彦右衛門が無事に戻って来たら、直ぐにスパルタ式の書道教室を開かないとな。先生は惟高妙安禅師に頼むよりも、村井吉兵衛に任せるのが良いだろうな。三淵にも監督官として木刀を持たせなきゃ、彦右衛門の悪筆は矯正しようがないものな。
不意に笑いが込み上げて来たので、俺は遠慮などしなかった。
これが笑わずにいられようか?
念願の一つが叶うのだ。万歳三唱どころではない、踊り狂わなきゃ男じゃないよ、舞え舞え蝸牛だよ人生は!
如何なされました、と血相を変えた与一郎と弥四郎の三淵兄弟が踏み込んで来るまで、俺は笑いながら踊ったよ。

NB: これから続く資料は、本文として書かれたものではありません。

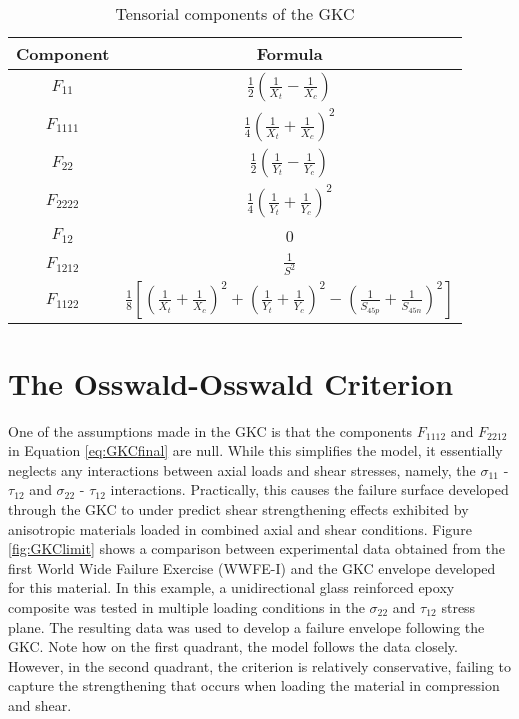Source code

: \documentclass[main.tex]{subfiles}
\begin{document}
\begin{table} [h]
	\centering
	\caption{Tensorial components of the GKC}
	\begin{tabular}{ c c } 
	\toprule
		\textbf{Component} & \textbf{Formula} \\
		\midrule
		$F_{11}$ & $\frac{1}{2}(\frac{1}{X_t}-\frac{1}{X_c})$\\ [1ex]
		$F_{1111}$ & $\frac{1}{4}(\frac{1}{X_t}+\frac{1}{X_c})^2$\\ [1ex]
		$F_{22}$ & $\frac{1}{2}(\frac{1}{Y_t}-\frac{1}{Y_c})$\\ [1ex]
		$F_{2222}$ & $\frac{1}{4}(\frac{1}{Y_t}+\frac{1}{Y_c})^2$\\ [1ex]
		$F_{12}$ & 0\\ [1ex]
		$F_{1212}$ & $\frac{1}{S^2}$\\ [1ex]
		$F_{1122}$ & $\frac{1}{8}[(\frac{1}{X_t}+\frac{1}{X_c})^2+(\frac{1}{Y_t}+\frac{1}{Y_c})^2-(\frac{1}{S_{45p}}+\frac{1}{S_{45n}})^2]$\\ [1ex]
		\bottomrule
	\end{tabular}
	\label{tab:GKtens}
\end{table}
\pagebreak

\section{The Osswald-Osswald Criterion}\label{sec:OOC}
One of the assumptions made in the GKC is that the components $F_{1112}$ and $F_{2212}$ in Equation \ref{eq:GKCfinal} are null. While this simplifies the model, it essentially neglects any interactions between axial loads and shear stresses, namely, the $\sigma_{11}$ - $\tau_{12}$ and $\sigma_{22}$ - $\tau_{12}$ interactions. Practically, this causes the failure surface developed through the GKC to under predict shear strengthening effects exhibited by anisotropic materials loaded in combined axial and shear conditions. Figure \ref{fig:GKClimit} shows a comparison between experimental data obtained from the first World Wide Failure Exercise (WWFE-I) and the GKC envelope developed for this material. In this example, a unidirectional glass reinforced epoxy composite was tested in multiple loading conditions in the $\sigma_{22}$ and $\tau_{12}$ stress plane. The resulting data was used to develop a failure envelope following the GKC. Note how on the first quadrant, the model follows the data closely. However, in the second quadrant, the criterion is relatively conservative, failing to capture the strengthening that occurs when loading the material in compression and shear.   
\end{document}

何でもない、と弁明したら無茶苦茶に叱られたのが今日のハイライトでした、パンパカパーン。
御乱心は、計画的に致しましょう。
本日、京都国立博物館へ行き、『京のかたな展』を観覧してきました。
「綾小路定利」の刀の展示があり、吃驚!
開館前から長蛇の列で、その大半が刀剣女子のようで。
並んでいると昔ながらの刀剣コレクターと思しき年配の男性が「何でこんなに待たされなアカンねん」とボヤいてましたが、刀剣女子がワンサと居なければ斯様な展覧会は開催されてへんので、「有難うおおきに」と伏し拝むの筋じゃないかな、と思った午前中でしたよ。